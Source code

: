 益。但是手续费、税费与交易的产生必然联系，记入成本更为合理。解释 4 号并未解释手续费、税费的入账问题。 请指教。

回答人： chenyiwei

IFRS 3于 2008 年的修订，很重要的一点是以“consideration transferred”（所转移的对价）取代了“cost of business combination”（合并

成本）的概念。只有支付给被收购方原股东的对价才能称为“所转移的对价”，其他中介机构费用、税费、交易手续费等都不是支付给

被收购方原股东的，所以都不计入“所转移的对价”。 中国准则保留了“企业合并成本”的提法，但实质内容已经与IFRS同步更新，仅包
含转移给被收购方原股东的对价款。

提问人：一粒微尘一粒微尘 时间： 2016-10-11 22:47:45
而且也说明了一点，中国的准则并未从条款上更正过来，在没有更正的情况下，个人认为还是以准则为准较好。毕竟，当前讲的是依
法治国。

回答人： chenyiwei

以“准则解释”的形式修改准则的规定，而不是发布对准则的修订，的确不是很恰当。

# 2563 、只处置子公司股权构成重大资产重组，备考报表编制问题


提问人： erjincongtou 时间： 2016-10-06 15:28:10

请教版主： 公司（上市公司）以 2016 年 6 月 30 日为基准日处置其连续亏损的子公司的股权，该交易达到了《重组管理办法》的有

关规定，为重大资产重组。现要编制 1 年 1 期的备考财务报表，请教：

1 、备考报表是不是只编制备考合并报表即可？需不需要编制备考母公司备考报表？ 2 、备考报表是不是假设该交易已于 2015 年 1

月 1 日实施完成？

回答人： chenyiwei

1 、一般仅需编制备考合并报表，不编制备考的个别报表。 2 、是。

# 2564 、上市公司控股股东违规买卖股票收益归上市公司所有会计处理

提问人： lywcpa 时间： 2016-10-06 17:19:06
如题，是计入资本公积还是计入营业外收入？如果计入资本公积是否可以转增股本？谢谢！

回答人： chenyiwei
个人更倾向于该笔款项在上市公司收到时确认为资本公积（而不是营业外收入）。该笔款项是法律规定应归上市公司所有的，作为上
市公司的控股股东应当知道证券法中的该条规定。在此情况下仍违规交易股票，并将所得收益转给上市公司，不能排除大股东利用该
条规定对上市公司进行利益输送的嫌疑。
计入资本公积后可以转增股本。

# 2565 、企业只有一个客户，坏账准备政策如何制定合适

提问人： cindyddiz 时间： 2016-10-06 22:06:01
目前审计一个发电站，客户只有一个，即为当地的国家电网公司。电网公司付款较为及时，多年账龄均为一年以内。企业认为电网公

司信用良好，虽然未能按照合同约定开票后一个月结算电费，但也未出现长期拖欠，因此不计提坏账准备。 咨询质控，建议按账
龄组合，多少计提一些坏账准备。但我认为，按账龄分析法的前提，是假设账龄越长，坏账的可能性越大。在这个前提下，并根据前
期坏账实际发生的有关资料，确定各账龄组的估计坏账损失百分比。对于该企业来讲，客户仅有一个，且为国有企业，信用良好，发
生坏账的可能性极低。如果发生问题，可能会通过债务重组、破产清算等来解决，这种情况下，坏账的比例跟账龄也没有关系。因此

○ ○ ○ ○ ○ ○ ○

* [What is being asked]:
All that is needed is the number of lines in the material containing the string "所转移的对价".

* [Answer for this exercise]:
3